▸ **YOUR OBJECTIVE**:
Copy all the records exactly, but keep the pictures out of your version.

--- RECORDS PROVIDED Enclosed Below ---

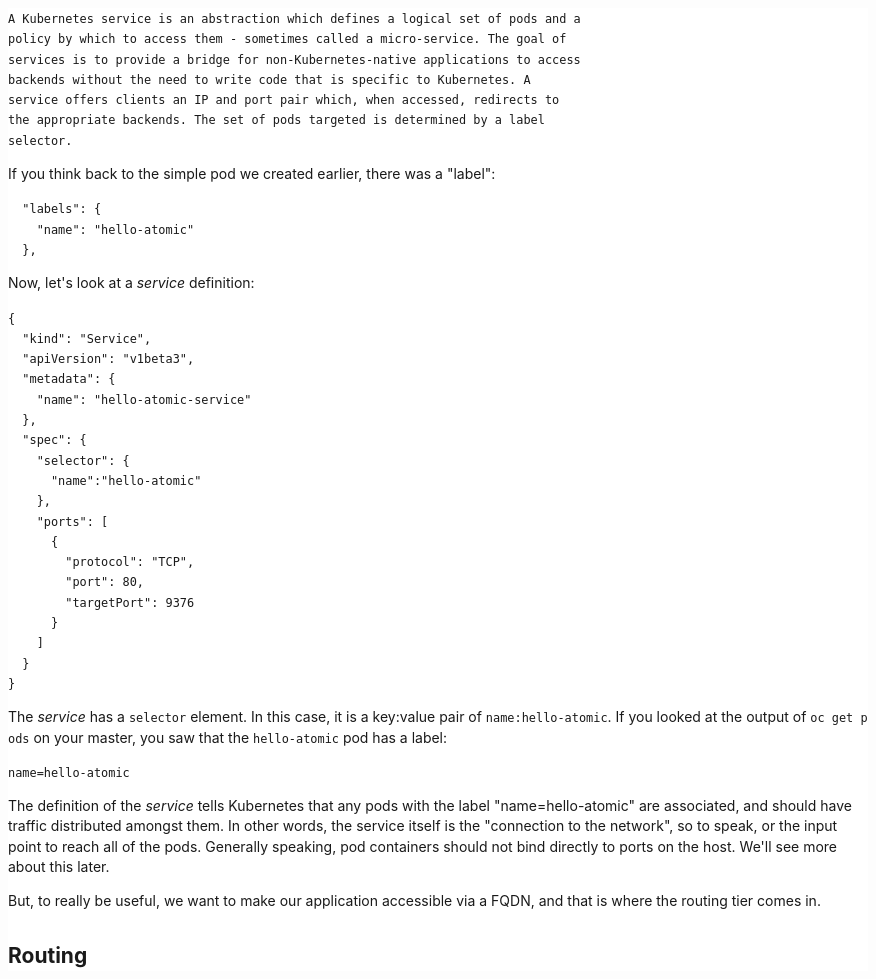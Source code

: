     A Kubernetes service is an abstraction which defines a logical set of pods and a
    policy by which to access them - sometimes called a micro-service. The goal of
    services is to provide a bridge for non-Kubernetes-native applications to access
    backends without the need to write code that is specific to Kubernetes. A
    service offers clients an IP and port pair which, when accessed, redirects to
    the appropriate backends. The set of pods targeted is determined by a label
    selector.

If you think back to the simple pod we created earlier, there was a "label":

      "labels": {
        "name": "hello-atomic"
      },

Now, let's look at a *service* definition:

[//]: # (TODO: check the apiVersion)

    {
      "kind": "Service",
      "apiVersion": "v1beta3",
      "metadata": {
        "name": "hello-atomic-service"
      },
      "spec": {
        "selector": {
          "name":"hello-atomic"
        },
        "ports": [
          {
            "protocol": "TCP",
            "port": 80,
            "targetPort": 9376
          }
        ]
      }
    }

The *service* has a `selector` element. In this case, it is a key:value pair of
`name:hello-atomic`. If you looked at the output of `oc get pods` on your
master, you saw that the `hello-atomic` pod has a label:

    name=hello-atomic

The definition of the *service* tells Kubernetes that any pods with the label
"name=hello-atomic" are associated, and should have traffic distributed
amongst them. In other words, the service itself is the "connection to the
network", so to speak, or the input point to reach all of the pods. Generally
speaking, pod containers should not bind directly to ports on the host. We'll
see more about this later.

But, to really be useful, we want to make our application accessible via a FQDN,
and that is where the routing tier comes in.

## Routing


[//]: # (TODO: what is a correct subscription name???)
[//]: # (TODO: What are the right channels??)
[//]: # (TODO: Identify what is needed from rhel-server-7-ose-beta-rpms and what will be AE's equivalent)
[//]: # (TODO: remove this once the issue is resolved and update above `get nodes` output)
[//]: # (TODO: OPENSHIFT_ROUTE_SUBDOMAIN -> ???)
[//]: # (TODO: docs.openshift.org -> ???)
[//]: # (TODO: /etc/openshift -> ??)
[//]: # (TODO: /etc/openshift -> ??)
[//]: # (TODO: check service nodes)
[//]: # (TODO: fix the /etc/openshift/master.yaml path)
[//]: # (TODO: Will we have something like docs.automic.org ?)
[//]: # (TODO: check, what will be correct version of api)
[//]: # (TODO: /etc/openshift/master/ca.crt)
[//]: # (TODO: /var/lib/openshift/openshift.local.certificates -> ???)
[//]: # (TODO: set this to the right repository)
[//]: # (TODO: openshift3/ -> ???)
[//]: # (TODO: correct names, images and container IDs)
[//]: # (TODO: openshift3/ -> ???)
[//]: # (TODO: correct openshift3/)
[//]: # (TODO: docs.openshift.org -> ???)
[//]: # (TODO: /etc/openshift -> ???)
[//]: # (TODO: rename openshift3/)
[//]: # (TODO: /etc/openshift/master/openshift-router.kubeconfig)
[//]: # (TODO: /var/lib/openshift/openshift.local.certificates/openshift-router)
[//]: # (TODO: registry.access.redhat.com/openshift3/ose-${component}:latest)
[//]: # (TODO: cnahge items[3]['triggers']["from"]["name"])
[//]: # (TODO: cnahge items[3]['template']["controllerTemplate"]["podTemplate"]["desiredState"]["manifest"]["containers"]["image"])
[//]: # (TODO: fix cacert path)
[//]: # (TODO: fix ca path)
[//]: # (TODO: fix "Authentication required ... XXX" text)
[//]: # (TODO: docs.openshift.org -> docs.atomic.org ??)
[//]: # (TODO: What is it for in AE??)
[//]: # (TODO: Write some example how to use it since we don't have STI)
[//]: # (TODO: fix the ca path)
[//]: # (TODO: fix the image path)
[//]: # (TODO: fix image paths)
[//]: # (TODO: Missing template section)
[//]: # (TODO: remake the rollback example)
[//]: # (TODO: LDAP basic auth service requires STI - find a way around it)
[//]: # (TODO: change image names?)
[//]: # (TODO: change image names?)
[//]: # (TODO: ~/.config/openshift, ca paths)
[//]: # (TODO: /var/log/openshift -> ???)
[//]: # (TODO: /var/log/openshift -> ???)
[//]: # (TODO: /var/log/openshift -> ???)
[//]: # (TODO: openshift namespace ??)
[//]: # (TODO: apiVersion)
[//]: # (TODO: is OSEv3 some key that needs to be changed?)
[//]: # (TODO: fix the facts file name)
[//]: # (TODO: result["ansible_facts"]["openshift"])
[//]: # (TODO: use_openshift_sdn ??)
[//]: # (TODO: take care of openshift* variables)
[//]: # (TODO: make this relevant to Atomic Enterprise)
[//]: # (TODO: fix ca cert path)
[//]: # (TODO: update the text with correct output)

--- End of Enclosed RECORDS PROVIDED ---

▸ **RESPONSE TO THE TASK**:
Source code

:     A Kubernetes service is an abstraction which defines a logical set of pods and a
    policy by which to access them - sometimes called a micro-service. The goal of
    services is to provide a bridge for non-Kubernetes-native applications to access
    backends without the need to write code that is specific to Kubernetes. A
    service offers clients an IP and port pair which, when accessed, redirects to
    the appropriate backends. The set of pods targeted is determined by a label
    selector.

If you think back to the simple pod we created earlier, there was a "label":

      "labels": {
        "name": "hello-atomic"
      },

Now, let's look at a *service* definition:

[//]: # (TODO: check the apiVersion)

    {
      "kind": "Service",
      "apiVersion": "v1beta3",
      "metadata": {
        "name": "hello-atomic-service"
      },
      "spec": {
        "selector": {
          "name":"hello-atomic"
        },
        "ports": [
          {
            "protocol": "TCP",
            "port": 80,
            "targetPort": 9376
          }
        ]
      }
    }

The *service* has a `selector` element. In this case, it is a key:value pair of
`name:hello-atomic`. If you looked at the output of `oc get pods` on your
master, you saw that the `hello-atomic` pod has a label:

    name=hello-atomic

The definition of the *service* tells Kubernetes that any pods with the label
"name=hello-atomic" are associated, and should have traffic distributed
amongst them. In other words, the service itself is the "connection to the
network", so to speak, or the input point to reach all of the pods. Generally
speaking, pod containers should not bind directly to ports on the host. We'll
see more about this later.

But, to really be useful, we want to make our application accessible via a FQDN,
and that is where the routing tier comes in.

## Routing


[//]: # (TODO: what is a correct subscription name???)
[//]: # (TODO: What are the right channels??)
[//]: # (TODO: Identify what is needed from rhel-server-7-ose-beta-rpms and what will be AE's equivalent)
[//]: # (TODO: remove this once the issue is resolved and update above `get nodes` output)
[//]: # (TODO: OPENSHIFT_ROUTE_SUBDOMAIN -> ???)
[//]: # (TODO: docs.openshift.org -> ???)
[//]: # (TODO: /etc/openshift -> ??)
[//]: # (TODO: /etc/openshift -> ??)
[//]: # (TODO: check service nodes)
[//]: # (TODO: fix the /etc/openshift/master.yaml path)
[//]: # (TODO: Will we have something like docs.automic.org ?)
[//]: # (TODO: check, what will be correct version of api)
[//]: # (TODO: /etc/openshift/master/ca.crt)
[//]: # (TODO: /var/lib/openshift/openshift.local.certificates -> ???)
[//]: # (TODO: set this to the right repository)
[//]: # (TODO: openshift3/ -> ???)
[//]: # (TODO: correct names, images and container IDs)
[//]: # (TODO: openshift3/ -> ???)
[//]: # (TODO: correct openshift3/)
[//]: # (TODO: docs.openshift.org -> ???)
[//]: # (TODO: /etc/openshift -> ???)
[//]: # (TODO: rename openshift3/)
[//]: # (TODO: /etc/openshift/master/openshift-router.kubeconfig)
[//]: # (TODO: /var/lib/openshift/openshift.local.certificates/openshift-router)
[//]: # (TODO: registry.access.redhat.com/openshift3/ose-${component}:latest)
[//]: # (TODO: cnahge items[3]['triggers']["from"]["name"])
[//]: # (TODO: cnahge items[3]['template']["controllerTemplate"]["podTemplate"]["desiredState"]["manifest"]["containers"]["image"])
[//]: # (TODO: fix cacert path)
[//]: # (TODO: fix ca path)
[//]: # (TODO: fix "Authentication required ... XXX" text)
[//]: # (TODO: docs.openshift.org -> docs.atomic.org ??)
[//]: # (TODO: What is it for in AE??)
[//]: # (TODO: Write some example how to use it since we don't have STI)
[//]: # (TODO: fix the ca path)
[//]: # (TODO: fix the image path)
[//]: # (TODO: fix image paths)
[//]: # (TODO: Missing template section)
[//]: # (TODO: remake the rollback example)
[//]: # (TODO: LDAP basic auth service requires STI - find a way around it)
[//]: # (TODO: change image names?)
[//]: # (TODO: change image names?)
[//]: # (TODO: ~/.config/openshift, ca paths)
[//]: # (TODO: /var/log/openshift -> ???)
[//]: # (TODO: /var/log/openshift -> ???)
[//]: # (TODO: /var/log/openshift -> ???)
[//]: # (TODO: openshift namespace ??)
[//]: # (TODO: apiVersion)
[//]: # (TODO: is OSEv3 some key that needs to be changed?)
[//]: # (TODO: fix the facts file name)
[//]: # (TODO: result["ansible_facts"]["openshift"])
[//]: # (TODO: use_openshift_sdn ??)
[//]: # (TODO: take care of openshift* variables)
[//]: # (TODO: make this relevant to Atomic Enterprise)
[//]: # (TODO: fix ca cert path)
[//]: # (TODO: update the text with correct output)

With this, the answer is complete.